→ Provided records:
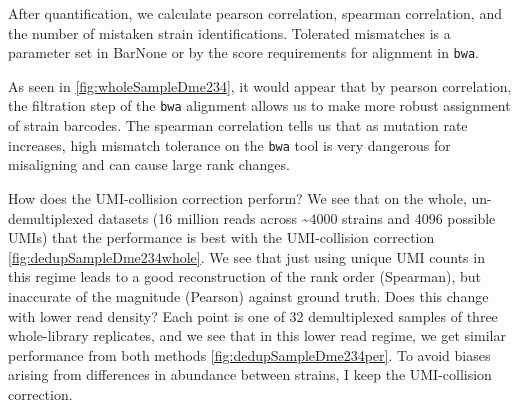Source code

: After quantification, we calculate pearson correlation, spearman
correlation, and the number of mistaken strain identifications.
Tolerated mismatches is a parameter set in BarNone or by the score
requirements for alignment in \texttt{bwa}.

As seen in \autoref{fig:wholeSampleDme234}, 
it would appear that by pearson correlation, the filtration step of the
\texttt{bwa} alignment allows us to make more robust assignment of
strain barcodes. The spearman correlation tells us that as mutation rate
increases, high mismatch tolerance on the \texttt{bwa} tool is very
dangerous for misaligning and can cause large rank changes.


How does the UMI-collision correction perform?
We see that on the whole, un-demultiplexed datasets (16 million reads
across \textasciitilde{}4000 strains and 4096 possible UMIs) that the
performance is best with the UMI-collision correction 
\autoref{fig:dedupSampleDme234whole}. We see that just
using unique UMI counts in this regime leads to a good reconstruction of
the rank order (Spearman), but inaccurate of the magnitude (Pearson)
against ground truth.
Does this change with lower read density? 
Each point is one of 32 demultiplexed samples of three whole-library
replicates, and we see that in this lower read regime, we get similar
performance from both methods \autoref{fig:dedupSampleDme234per}.
To avoid biases arising from differences in abundance between strains,
I keep the UMI-collision correction.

→ Task prompt:
Each of the entries above must be copied exactly, but the pictures stay out.

→ Response area:
Source code

: After quantification, we calculate pearson correlation, spearman
correlation, and the number of mistaken strain identifications.
Tolerated mismatches is a parameter set in BarNone or by the score
requirements for alignment in \texttt{bwa}.

As seen in \autoref{fig:wholeSampleDme234}, 
it would appear that by pearson correlation, the filtration step of the
\texttt{bwa} alignment allows us to make more robust assignment of
strain barcodes. The spearman correlation tells us that as mutation rate
increases, high mismatch tolerance on the \texttt{bwa} tool is very
dangerous for misaligning and can cause large rank changes.


How does the UMI-collision correction perform?
We see that on the whole, un-demultiplexed datasets (16 million reads
across \textasciitilde{}4000 strains and 4096 possible UMIs) that the
performance is best with the UMI-collision correction 
\autoref{fig:dedupSampleDme234whole}. We see that just
using unique UMI counts in this regime leads to a good reconstruction of
the rank order (Spearman), but inaccurate of the magnitude (Pearson)
against ground truth.
Does this change with lower read density? 
Each point is one of 32 demultiplexed samples of three whole-library
replicates, and we see that in this lower read regime, we get similar
performance from both methods \autoref{fig:dedupSampleDme234per}.
To avoid biases arising from differences in abundance between strains,
I keep the UMI-collision correction.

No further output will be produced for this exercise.